▸ WHAT IS BEING ASKED
Based on the entries below, how many lines contain the word "dependency"? Respond with only the number.

—————

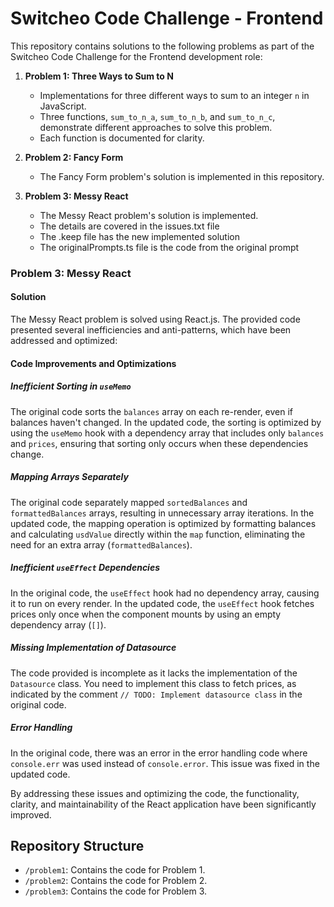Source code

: # Switcheo Code Challenge - Frontend

This repository contains solutions to the following problems as part of the Switcheo Code Challenge for the Frontend development role:

1. **Problem 1: Three Ways to Sum to N**
   - Implementations for three different ways to sum to an integer `n` in JavaScript.
   - Three functions, `sum_to_n_a`, `sum_to_n_b`, and `sum_to_n_c`, demonstrate different approaches to solve this problem.
   - Each function is documented for clarity.

2. **Problem 2: Fancy Form**
   - The Fancy Form problem's solution is implemented in this repository.

3. **Problem 3: Messy React**
   - The Messy React problem's solution is implemented.
   - The details are covered in the issues.txt file
   - The .keep file has the new implemented solution
   - The originalPrompts.ts file is the code from the original prompt

### Problem 3: Messy React

#### Solution

The Messy React problem is solved using React.js. The provided code presented several inefficiencies and anti-patterns, which have been addressed and optimized:

#### Code Improvements and Optimizations

##### Inefficient Sorting in `useMemo`

The original code sorts the `balances` array on each re-render, even if balances haven't changed. In the updated code, the sorting is optimized by using the `useMemo` hook with a dependency array that includes only `balances` and `prices`, ensuring that sorting only occurs when these dependencies change.

##### Mapping Arrays Separately

The original code separately mapped `sortedBalances` and `formattedBalances` arrays, resulting in unnecessary array iterations. In the updated code, the mapping operation is optimized by formatting balances and calculating `usdValue` directly within the `map` function, eliminating the need for an extra array (`formattedBalances`).

##### Inefficient `useEffect` Dependencies

In the original code, the `useEffect` hook had no dependency array, causing it to run on every render. In the updated code, the `useEffect` hook fetches prices only once when the component mounts by using an empty dependency array (`[]`).

##### Missing Implementation of Datasource

The code provided is incomplete as it lacks the implementation of the `Datasource` class. You need to implement this class to fetch prices, as indicated by the comment `// TODO: Implement datasource class` in the original code.

##### Error Handling

In the original code, there was an error in the error handling code where `console.err` was used instead of `console.error`. This issue was fixed in the updated code.

By addressing these issues and optimizing the code, the functionality, clarity, and maintainability of the React application have been significantly improved.



## Repository Structure

- `/problem1`: Contains the code for Problem 1.
- `/problem2`: Contains the code for Problem 2.
- `/problem3`: Contains the code for Problem 3.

—————

▸ ANSWER TO THIS EXERCISE
2